Elias cherchait une solution dans sa tête. Il connaissait les routes de Norvège par cœur pour les avoir traversées en long, en large et en travers avec sa famille. Il savait que le virage était proche. Et que s’il ne trouvait pas un moyen de freiner, la voiture se jetterait dans le vide montagneux. Il avait conscience que les chances de survie étaient faibles. Il voulait garder le contrôle, mais sa main frappait machinalement le volant dans un geste de stress.
Aurora était, elle, prise de panique. Sa respiration était courte. Elle était asthmatique, et une crise pointait le bout de son nez. Elle s’agrippait à son inhalateur comme si sa vie en dépendait. C’était probablement un peu le cas. Les mots rassurants d’Ilan ne la calmaient pas - et ils aggravaient même sûrement la situation. Il avait beau se la jouer zen, il était aussi agité. Il voulait trouver un moyen de s’en sortir, mais rien ne lui venait à l’esprit. Ses yeux bougeaient frénétiquement et il se massait les tempes.
« Désolé », répétait Elias en boucle. Nora aurait bien tenté de lui dire que ce n’était pas de sa faute, mais elle se souvint de l’avoir blâmer avant de partir. Et elle trouvait presque plus supportable de mettre sa propre mort sur le compte d’autrui. C’était pourtant elle qui rêvait.
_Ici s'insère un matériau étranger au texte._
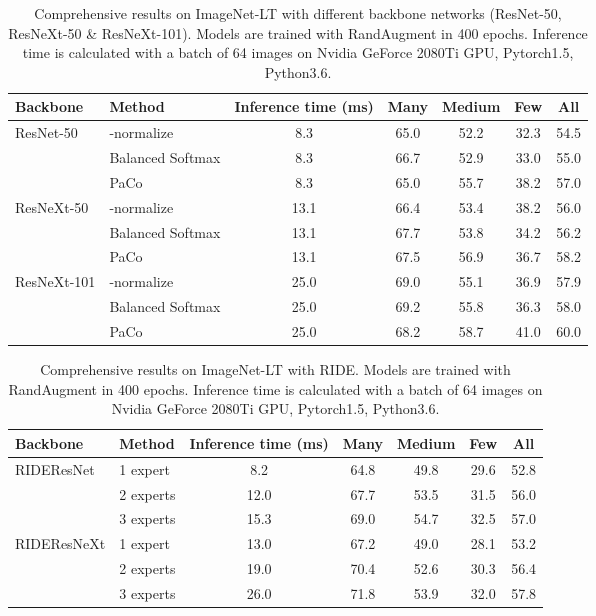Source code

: \documentclass[10pt,twocolumn,letterpaper]{article}
\begin{document}
\begin{table*}[h]
	\caption{Comprehensive results on ImageNet-LT with different backbone networks (ResNet-50, ResNeXt-50 \& ResNeXt-101). Models are trained with RandAugment in 400 epochs. Inference time is calculated with a batch of 64 images on Nvidia GeForce 2080Ti GPU, Pytorch1.5, Python3.6.}
	\label{tab:imagenet_extra}
\begin{center}
		\begin{tabular}{llccccc}
			\toprule
			Backbone & Method & \textbf{Inference time (ms)} & Many & Medium & Few & All\\
			\midrule
			\multirow{3}{*}{ResNet-50}
			&-normalize &8.3 &65.0 &52.2 &32.3 &54.5 \\
			&Balanced Softmax &8.3 &66.7 &52.9 &33.0 &55.0 \\
			&PaCo             &8.3 &65.0 &55.7 &38.2 &57.0\\
			\midrule
			\multirow{3}{*}{ResNeXt-50}
			&-normalize &13.1 &66.4 &53.4 &38.2 &56.0 \\
			&Balanced Softmax &13.1 &67.7 &53.8 &34.2 &56.2\\
			&PaCo             &13.1 &67.5 &56.9 &36.7 &58.2\\
			\midrule
			\multirow{3}{*}{ResNeXt-101}
			&-normalize &25.0 &69.0 &55.1 &36.9 &57.9 \\
			&Balanced Softmax &25.0 &69.2 &55.8 &36.3 &58.0 \\
			&PaCo             &25.0 &68.2 &58.7 &41.0 &60.0 \\
			\bottomrule
		\end{tabular}
	\end{center}
\end{table*}

\begin{table*}[h]
	\caption{Comprehensive results on ImageNet-LT with RIDE. Models are trained with RandAugment in 400 epochs. Inference time is calculated with a batch of 64 images on Nvidia GeForce 2080Ti GPU, Pytorch1.5, Python3.6.}
\label{tab:imagenet_ride}
	\begin{center}
		\begin{tabular}{llccccc}
			\toprule
			Backbone & Method & \textbf{Inference time (ms)} & Many & Medium & Few & All\\
			\midrule
			\multirow{3}{*}{RIDEResNet}
			&1 expert  &8.2  &64.8 &49.8 &29.6 &52.8 \\
			&2 experts &12.0 &67.7 &53.5 &31.5 &56.0 \\
			&3 experts &15.3 &69.0 &54.7 &32.5 &57.0 \\
			\midrule
			\multirow{3}{*}{RIDEResNeXt}
			&1 expert  &13.0 &67.2 &49.0 &28.1 &53.2 \\
			&2 experts &19.0 &70.4 &52.6 &30.3 &56.4 \\
			&3 experts &26.0 &71.8 &53.9 &32.0 &57.8 \\
			\bottomrule
		\end{tabular}
	\end{center}
\end{table*}
\end{document}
La ford fiesta traçait une ligne droite, la route commençait pourtant à tourner. Le cœur de Nora faillit lâcher lorsqu’elle crut apercevoir une silhouette sur le bord de la route. La silhouette prit une tournure drôlement humaine, et dérangeante. La rousse ne put apercevoir que des yeux bleus glaçants. Il nous attend, pensa-t-elle. Elle ne se comprenait pas elle-même. Qui les attend ?
Jonas, Jonas, Jonas
Elle se pensait folle à lier. Perdue dans ses pensées, elle n’entendit pas qu’Ilan lui criait dessus. Il lui hurlait d’essayer de protéger son visage, de faire quelque chose. Mais elle n’écoutait pas. Elle n’écoutait ni les conseils futiles d’Ilan, ni les hurlements à glacer le sang d’Aurora.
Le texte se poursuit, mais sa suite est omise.